(Extracted entries)

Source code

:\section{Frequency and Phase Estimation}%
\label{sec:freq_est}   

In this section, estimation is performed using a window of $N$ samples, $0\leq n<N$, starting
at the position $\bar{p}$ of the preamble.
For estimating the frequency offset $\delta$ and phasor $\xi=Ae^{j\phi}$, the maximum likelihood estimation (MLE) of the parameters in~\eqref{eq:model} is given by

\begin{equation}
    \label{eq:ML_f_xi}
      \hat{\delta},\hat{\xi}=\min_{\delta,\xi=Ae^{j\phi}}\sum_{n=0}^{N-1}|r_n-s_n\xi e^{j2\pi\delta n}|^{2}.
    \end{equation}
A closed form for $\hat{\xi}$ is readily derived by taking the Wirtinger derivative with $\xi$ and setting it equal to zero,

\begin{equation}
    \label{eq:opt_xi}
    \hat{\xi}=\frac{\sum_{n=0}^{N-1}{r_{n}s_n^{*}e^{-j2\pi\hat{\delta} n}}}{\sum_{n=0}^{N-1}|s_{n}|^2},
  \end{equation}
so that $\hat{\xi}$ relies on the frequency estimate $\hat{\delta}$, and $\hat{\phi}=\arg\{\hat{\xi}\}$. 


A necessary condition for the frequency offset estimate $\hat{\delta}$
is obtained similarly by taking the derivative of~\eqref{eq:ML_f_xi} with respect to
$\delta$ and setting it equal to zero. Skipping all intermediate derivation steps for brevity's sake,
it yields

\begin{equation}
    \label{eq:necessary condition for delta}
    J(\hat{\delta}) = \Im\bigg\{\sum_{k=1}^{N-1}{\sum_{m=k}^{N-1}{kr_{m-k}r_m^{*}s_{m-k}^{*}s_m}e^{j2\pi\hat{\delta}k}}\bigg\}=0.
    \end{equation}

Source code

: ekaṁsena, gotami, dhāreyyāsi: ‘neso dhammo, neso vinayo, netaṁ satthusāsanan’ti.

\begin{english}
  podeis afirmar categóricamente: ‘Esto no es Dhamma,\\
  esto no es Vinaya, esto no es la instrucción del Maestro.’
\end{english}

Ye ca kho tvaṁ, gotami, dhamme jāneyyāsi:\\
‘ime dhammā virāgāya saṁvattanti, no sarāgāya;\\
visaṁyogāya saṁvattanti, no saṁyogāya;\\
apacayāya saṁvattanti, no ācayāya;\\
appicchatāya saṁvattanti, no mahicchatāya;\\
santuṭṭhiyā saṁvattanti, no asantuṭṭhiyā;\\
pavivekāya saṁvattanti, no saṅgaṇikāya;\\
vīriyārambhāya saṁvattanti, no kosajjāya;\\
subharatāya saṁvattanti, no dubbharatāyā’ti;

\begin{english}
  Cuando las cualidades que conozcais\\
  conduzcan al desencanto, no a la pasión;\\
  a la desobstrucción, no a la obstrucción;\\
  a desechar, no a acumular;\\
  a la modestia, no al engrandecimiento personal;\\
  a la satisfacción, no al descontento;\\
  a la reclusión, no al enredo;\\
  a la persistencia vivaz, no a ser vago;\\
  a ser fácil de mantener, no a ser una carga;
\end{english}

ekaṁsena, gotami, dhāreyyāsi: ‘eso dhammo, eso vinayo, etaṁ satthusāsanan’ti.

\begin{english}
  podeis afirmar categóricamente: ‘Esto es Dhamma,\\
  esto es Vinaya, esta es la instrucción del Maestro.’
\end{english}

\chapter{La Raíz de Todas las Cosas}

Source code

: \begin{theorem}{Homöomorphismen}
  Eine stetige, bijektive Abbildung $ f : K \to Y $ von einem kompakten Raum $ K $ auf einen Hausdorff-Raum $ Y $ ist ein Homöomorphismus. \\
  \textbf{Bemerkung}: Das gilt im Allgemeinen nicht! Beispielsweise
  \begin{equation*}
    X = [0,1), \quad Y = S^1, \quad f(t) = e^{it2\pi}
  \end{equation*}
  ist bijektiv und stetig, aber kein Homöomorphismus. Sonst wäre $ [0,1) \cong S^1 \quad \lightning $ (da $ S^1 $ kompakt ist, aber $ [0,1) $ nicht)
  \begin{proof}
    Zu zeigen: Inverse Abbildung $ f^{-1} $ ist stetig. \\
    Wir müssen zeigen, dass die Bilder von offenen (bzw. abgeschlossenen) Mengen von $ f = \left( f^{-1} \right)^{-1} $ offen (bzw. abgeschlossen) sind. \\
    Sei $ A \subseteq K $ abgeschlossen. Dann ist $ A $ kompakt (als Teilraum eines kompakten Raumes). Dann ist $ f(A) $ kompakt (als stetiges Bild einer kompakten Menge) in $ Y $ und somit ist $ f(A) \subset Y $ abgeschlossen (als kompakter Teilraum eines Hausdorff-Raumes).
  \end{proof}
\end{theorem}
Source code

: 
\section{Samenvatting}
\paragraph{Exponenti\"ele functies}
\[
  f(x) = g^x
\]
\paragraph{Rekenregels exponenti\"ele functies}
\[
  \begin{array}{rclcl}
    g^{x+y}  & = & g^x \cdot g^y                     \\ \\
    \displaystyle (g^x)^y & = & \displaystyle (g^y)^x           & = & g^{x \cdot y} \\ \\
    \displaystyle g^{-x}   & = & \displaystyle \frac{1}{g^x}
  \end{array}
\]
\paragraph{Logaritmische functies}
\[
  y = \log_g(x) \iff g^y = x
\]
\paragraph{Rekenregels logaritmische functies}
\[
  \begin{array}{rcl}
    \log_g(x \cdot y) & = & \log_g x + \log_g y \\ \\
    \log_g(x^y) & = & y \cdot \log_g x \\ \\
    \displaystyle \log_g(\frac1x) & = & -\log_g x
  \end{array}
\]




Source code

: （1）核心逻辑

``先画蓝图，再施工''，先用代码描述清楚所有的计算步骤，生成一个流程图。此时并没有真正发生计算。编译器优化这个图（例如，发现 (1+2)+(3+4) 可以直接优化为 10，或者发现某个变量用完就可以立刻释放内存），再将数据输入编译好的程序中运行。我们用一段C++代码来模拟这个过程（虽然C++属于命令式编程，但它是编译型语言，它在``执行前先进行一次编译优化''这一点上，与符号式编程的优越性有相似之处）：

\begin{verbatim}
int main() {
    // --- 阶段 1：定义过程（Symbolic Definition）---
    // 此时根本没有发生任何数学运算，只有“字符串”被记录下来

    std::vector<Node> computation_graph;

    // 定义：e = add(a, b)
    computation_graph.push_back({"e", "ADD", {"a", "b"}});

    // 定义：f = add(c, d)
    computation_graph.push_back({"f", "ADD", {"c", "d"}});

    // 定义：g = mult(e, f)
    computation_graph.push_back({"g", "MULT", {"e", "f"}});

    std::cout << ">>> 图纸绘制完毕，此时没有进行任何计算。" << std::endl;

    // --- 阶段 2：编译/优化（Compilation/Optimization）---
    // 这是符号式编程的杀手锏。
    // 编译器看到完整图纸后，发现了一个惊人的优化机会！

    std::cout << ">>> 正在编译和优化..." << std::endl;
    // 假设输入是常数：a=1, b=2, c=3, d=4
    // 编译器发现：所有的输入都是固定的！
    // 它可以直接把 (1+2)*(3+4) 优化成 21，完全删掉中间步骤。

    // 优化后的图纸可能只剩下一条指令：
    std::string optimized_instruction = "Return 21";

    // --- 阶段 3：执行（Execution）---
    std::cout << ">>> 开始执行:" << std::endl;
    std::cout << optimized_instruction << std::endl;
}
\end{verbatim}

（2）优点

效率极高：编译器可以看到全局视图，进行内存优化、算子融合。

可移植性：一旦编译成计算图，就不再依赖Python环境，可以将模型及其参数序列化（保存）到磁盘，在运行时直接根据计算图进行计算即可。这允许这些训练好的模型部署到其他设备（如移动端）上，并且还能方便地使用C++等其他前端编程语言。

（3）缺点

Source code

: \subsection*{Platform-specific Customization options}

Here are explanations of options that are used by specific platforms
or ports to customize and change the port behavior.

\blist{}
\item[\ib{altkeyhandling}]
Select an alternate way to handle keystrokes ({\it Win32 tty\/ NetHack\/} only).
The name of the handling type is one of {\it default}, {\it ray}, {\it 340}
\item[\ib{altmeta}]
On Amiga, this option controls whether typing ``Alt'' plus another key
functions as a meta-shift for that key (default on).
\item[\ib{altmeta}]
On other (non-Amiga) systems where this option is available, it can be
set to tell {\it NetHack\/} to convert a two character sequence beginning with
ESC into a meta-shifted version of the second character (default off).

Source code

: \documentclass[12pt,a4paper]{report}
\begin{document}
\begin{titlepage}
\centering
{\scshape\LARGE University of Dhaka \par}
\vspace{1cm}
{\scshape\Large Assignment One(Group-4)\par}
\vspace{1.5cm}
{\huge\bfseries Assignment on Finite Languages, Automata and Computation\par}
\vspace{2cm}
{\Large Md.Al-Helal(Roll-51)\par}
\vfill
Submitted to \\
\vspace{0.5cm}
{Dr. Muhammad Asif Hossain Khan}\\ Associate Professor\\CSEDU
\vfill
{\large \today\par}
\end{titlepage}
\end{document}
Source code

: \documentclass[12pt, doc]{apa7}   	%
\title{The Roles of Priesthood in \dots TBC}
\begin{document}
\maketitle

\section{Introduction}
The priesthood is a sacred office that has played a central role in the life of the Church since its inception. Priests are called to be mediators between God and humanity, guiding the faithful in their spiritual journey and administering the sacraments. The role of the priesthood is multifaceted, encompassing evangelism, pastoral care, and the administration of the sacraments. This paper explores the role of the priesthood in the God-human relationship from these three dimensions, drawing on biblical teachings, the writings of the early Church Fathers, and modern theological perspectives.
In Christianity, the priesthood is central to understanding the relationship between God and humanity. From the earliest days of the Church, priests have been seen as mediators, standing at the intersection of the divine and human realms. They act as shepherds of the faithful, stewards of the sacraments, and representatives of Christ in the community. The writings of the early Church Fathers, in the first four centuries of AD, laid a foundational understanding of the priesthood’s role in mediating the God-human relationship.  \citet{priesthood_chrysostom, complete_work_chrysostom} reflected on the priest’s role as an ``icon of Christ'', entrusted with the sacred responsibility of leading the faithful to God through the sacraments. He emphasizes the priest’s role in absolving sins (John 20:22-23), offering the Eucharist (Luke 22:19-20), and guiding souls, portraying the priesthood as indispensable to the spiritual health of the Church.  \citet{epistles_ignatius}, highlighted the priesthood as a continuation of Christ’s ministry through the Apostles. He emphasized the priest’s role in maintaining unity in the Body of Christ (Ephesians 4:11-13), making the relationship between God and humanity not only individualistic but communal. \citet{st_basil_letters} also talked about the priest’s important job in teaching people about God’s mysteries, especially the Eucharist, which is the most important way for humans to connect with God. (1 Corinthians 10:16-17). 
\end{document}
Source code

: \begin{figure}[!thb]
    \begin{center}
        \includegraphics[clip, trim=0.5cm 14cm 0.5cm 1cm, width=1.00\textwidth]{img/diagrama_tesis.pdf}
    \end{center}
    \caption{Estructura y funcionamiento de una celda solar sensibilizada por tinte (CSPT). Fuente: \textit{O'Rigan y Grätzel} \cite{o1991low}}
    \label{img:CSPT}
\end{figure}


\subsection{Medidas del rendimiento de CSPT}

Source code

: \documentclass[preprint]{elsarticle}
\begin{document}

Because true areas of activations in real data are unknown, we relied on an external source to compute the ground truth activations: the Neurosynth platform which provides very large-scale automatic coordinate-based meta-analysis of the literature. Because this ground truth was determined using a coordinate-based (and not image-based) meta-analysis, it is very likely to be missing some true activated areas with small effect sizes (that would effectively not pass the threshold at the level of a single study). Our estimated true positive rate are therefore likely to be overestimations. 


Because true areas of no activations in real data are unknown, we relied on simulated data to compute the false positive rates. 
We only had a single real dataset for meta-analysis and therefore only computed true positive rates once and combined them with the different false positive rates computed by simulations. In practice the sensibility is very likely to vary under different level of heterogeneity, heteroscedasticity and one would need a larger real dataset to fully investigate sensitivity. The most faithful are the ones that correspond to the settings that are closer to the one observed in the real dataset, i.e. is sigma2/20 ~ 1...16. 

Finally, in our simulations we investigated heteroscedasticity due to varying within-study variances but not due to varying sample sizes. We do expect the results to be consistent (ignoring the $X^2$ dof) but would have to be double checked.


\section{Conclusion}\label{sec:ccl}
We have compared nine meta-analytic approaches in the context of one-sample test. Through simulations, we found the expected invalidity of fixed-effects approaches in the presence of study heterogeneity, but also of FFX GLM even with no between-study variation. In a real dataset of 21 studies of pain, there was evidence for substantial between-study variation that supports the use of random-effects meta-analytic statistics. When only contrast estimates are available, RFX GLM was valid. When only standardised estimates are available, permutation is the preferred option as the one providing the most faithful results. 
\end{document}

(End Extracted entries)

## Work instructions
Whenever the word "zero" appears in a line of the data above, that line counts. Say how many lines count, and nothing more.

## Exercise answer
2